Go through the entries below and copy every line that holds the word "definitions".
EXCERPTED DATA Block Start
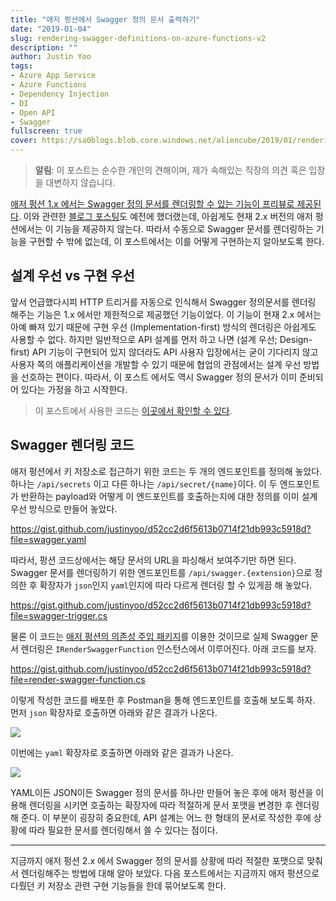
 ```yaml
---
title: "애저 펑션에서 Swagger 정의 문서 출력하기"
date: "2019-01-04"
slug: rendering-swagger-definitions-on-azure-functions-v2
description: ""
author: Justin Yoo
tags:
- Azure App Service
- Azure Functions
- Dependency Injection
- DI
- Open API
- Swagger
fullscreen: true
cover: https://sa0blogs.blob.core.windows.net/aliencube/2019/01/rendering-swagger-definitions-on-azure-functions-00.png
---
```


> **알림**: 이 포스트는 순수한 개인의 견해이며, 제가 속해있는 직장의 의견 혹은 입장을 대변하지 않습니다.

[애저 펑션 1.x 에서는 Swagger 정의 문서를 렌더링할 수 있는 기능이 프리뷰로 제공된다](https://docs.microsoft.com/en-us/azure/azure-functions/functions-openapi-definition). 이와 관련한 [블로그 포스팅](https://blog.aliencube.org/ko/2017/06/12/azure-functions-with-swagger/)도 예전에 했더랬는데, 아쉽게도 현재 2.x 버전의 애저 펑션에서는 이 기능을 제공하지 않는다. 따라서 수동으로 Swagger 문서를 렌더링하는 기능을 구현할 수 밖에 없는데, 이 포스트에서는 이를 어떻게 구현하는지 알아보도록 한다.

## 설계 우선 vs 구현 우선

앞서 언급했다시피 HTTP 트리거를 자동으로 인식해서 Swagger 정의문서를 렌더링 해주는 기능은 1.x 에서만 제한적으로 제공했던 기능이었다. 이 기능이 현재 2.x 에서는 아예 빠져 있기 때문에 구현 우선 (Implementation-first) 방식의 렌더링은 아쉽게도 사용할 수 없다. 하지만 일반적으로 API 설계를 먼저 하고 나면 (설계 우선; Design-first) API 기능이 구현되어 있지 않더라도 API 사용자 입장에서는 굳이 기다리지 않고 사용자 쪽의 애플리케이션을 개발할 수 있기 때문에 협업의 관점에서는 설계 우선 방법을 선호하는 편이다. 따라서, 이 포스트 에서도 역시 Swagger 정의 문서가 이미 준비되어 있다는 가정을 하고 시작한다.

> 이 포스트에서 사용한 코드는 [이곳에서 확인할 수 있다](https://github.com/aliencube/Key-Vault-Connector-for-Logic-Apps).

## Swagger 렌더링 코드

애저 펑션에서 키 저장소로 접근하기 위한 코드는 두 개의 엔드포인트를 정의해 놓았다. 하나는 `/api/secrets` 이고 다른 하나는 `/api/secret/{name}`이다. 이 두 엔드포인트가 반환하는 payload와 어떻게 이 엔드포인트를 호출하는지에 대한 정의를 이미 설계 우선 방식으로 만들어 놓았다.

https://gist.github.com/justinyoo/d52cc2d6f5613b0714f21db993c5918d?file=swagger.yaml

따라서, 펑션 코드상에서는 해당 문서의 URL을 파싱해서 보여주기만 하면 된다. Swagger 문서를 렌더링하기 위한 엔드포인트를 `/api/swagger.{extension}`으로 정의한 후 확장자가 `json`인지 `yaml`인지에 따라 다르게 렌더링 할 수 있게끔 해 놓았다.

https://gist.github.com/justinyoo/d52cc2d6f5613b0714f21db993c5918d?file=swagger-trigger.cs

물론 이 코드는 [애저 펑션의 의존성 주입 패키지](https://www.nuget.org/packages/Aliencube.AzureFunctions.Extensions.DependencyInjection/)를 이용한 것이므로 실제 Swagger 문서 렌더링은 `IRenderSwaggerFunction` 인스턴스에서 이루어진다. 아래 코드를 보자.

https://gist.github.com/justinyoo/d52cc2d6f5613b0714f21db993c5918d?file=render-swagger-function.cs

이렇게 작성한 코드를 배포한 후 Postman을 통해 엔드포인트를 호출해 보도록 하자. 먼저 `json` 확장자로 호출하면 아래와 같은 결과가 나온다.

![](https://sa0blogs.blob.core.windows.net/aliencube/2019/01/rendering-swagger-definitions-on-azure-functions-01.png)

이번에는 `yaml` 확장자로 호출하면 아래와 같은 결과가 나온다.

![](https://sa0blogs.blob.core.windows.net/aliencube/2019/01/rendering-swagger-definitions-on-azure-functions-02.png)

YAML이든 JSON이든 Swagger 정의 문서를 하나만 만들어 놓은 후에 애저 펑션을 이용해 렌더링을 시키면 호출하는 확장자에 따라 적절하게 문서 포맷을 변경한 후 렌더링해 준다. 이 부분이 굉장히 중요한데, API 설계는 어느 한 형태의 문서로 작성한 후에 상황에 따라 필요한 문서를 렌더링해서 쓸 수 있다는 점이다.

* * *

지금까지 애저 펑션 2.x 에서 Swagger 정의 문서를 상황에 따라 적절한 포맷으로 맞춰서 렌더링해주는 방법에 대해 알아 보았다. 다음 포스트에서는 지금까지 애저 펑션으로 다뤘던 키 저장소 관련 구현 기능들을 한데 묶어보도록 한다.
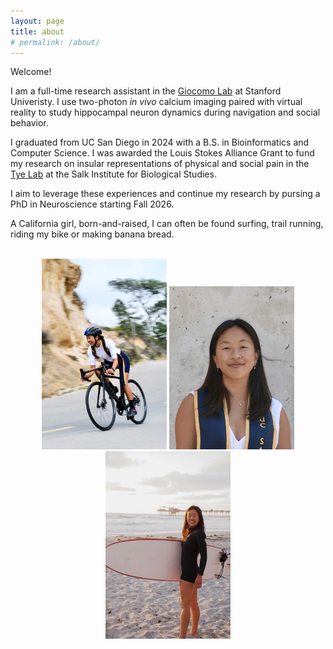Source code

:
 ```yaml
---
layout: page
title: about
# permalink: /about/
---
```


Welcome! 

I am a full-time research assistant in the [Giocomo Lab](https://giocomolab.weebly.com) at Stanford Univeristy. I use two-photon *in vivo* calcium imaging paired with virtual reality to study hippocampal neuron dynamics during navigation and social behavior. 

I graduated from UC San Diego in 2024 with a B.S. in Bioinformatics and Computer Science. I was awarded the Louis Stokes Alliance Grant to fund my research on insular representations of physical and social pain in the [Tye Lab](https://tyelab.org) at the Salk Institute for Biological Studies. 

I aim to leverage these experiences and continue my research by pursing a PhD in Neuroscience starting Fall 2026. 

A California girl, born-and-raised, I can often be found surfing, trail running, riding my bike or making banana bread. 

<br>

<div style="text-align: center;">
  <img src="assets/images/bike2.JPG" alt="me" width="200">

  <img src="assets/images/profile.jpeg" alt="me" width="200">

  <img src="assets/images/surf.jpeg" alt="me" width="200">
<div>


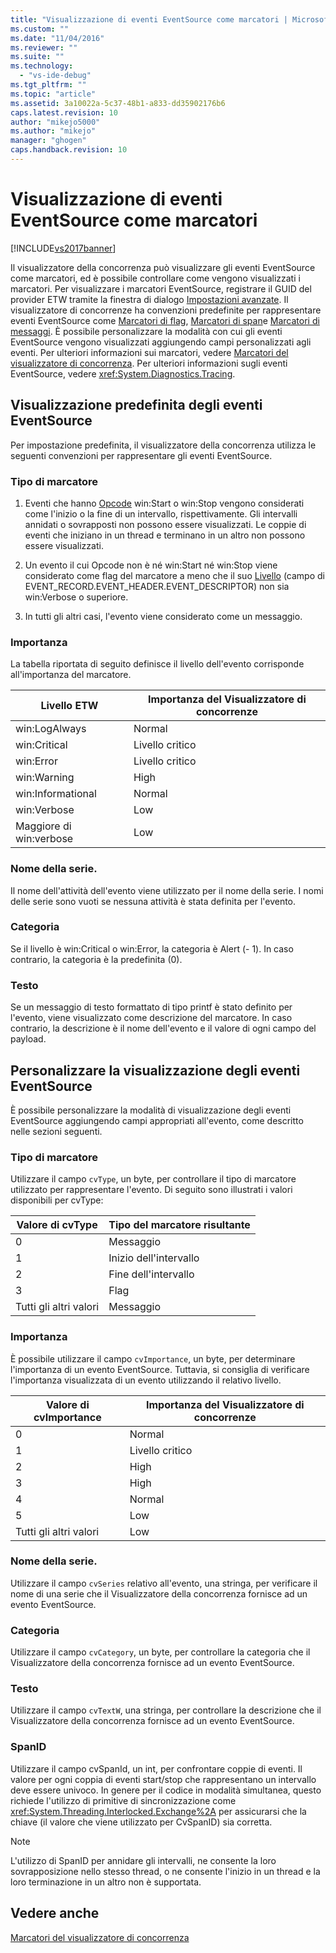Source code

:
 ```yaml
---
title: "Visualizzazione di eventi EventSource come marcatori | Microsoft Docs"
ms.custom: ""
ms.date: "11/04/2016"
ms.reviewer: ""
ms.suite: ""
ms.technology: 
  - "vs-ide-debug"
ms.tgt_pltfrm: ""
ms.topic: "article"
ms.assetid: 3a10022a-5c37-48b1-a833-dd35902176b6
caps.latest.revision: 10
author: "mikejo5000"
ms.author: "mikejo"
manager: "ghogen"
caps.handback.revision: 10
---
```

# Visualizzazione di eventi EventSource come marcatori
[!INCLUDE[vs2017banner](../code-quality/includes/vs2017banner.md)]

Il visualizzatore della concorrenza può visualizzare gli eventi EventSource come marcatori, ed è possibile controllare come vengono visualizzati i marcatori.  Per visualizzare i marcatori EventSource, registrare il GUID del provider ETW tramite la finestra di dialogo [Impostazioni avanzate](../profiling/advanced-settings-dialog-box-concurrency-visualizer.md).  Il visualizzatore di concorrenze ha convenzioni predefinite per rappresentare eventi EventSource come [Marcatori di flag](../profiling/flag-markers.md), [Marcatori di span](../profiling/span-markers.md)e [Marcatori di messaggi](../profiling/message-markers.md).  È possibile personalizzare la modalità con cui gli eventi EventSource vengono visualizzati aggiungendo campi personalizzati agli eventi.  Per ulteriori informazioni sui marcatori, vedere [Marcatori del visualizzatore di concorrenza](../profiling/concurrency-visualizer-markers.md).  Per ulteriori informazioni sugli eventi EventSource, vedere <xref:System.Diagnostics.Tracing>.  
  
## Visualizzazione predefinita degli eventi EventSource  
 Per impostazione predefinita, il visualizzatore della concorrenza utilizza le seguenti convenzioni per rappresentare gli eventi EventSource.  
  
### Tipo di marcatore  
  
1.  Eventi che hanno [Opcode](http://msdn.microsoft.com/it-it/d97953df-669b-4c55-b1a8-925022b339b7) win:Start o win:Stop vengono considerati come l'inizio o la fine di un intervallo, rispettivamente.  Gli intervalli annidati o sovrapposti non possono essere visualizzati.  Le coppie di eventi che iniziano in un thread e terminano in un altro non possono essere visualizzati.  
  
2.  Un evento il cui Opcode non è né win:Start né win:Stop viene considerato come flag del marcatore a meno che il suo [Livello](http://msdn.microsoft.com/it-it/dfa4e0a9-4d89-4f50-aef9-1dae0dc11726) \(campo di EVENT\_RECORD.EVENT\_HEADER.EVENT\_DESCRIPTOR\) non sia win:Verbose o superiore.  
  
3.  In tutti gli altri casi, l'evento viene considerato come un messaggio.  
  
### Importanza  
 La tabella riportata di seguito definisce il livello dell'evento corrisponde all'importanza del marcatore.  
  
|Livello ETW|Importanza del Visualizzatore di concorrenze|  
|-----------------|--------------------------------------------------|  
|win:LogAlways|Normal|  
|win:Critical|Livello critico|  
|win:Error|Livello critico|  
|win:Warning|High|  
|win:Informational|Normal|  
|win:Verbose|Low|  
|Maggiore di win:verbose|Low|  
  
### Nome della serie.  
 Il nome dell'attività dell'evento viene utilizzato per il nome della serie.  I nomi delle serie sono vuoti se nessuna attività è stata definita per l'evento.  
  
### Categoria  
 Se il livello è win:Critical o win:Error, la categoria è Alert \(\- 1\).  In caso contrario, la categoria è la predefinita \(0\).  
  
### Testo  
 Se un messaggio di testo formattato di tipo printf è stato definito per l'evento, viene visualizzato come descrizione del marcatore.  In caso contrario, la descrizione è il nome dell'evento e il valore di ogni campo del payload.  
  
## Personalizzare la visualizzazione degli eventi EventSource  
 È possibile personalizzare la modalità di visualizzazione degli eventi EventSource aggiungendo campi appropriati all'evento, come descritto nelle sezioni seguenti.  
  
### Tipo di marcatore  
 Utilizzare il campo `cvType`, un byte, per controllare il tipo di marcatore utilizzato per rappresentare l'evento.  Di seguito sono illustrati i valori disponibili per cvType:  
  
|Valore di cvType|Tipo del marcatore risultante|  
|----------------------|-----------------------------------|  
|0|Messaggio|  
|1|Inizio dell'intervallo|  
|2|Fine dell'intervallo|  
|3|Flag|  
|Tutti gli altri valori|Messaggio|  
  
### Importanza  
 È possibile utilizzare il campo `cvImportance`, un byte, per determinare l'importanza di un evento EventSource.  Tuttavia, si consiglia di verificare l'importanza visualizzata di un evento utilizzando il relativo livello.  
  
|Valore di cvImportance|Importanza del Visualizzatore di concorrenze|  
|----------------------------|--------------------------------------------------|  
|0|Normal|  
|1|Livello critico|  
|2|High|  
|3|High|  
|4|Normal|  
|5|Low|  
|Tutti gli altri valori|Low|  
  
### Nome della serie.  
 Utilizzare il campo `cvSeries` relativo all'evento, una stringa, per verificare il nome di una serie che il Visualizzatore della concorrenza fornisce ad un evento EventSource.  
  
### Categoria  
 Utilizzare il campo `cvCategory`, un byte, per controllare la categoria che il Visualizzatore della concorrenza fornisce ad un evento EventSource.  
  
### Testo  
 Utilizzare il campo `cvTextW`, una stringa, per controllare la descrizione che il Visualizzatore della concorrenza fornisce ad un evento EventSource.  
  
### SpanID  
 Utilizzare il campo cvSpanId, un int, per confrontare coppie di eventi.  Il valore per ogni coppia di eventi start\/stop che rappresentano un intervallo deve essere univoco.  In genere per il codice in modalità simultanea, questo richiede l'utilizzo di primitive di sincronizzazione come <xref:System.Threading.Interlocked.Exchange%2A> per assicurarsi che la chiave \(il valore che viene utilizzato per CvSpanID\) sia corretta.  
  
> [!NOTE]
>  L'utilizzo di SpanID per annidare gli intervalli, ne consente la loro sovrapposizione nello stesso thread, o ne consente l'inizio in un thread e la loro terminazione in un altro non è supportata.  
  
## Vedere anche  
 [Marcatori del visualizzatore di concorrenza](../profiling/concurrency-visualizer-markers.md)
EXCERPTED DATA Block End
> _ANSWER_:
slug: rendering-swagger-definitions-on-azure-functions-v2
cover: https://sa0blogs.blob.core.windows.net/aliencube/2019/01/rendering-swagger-definitions-on-azure-functions-00.png
![](https://sa0blogs.blob.core.windows.net/aliencube/2019/01/rendering-swagger-definitions-on-azure-functions-01.png)
![](https://sa0blogs.blob.core.windows.net/aliencube/2019/01/rendering-swagger-definitions-on-azure-functions-02.png)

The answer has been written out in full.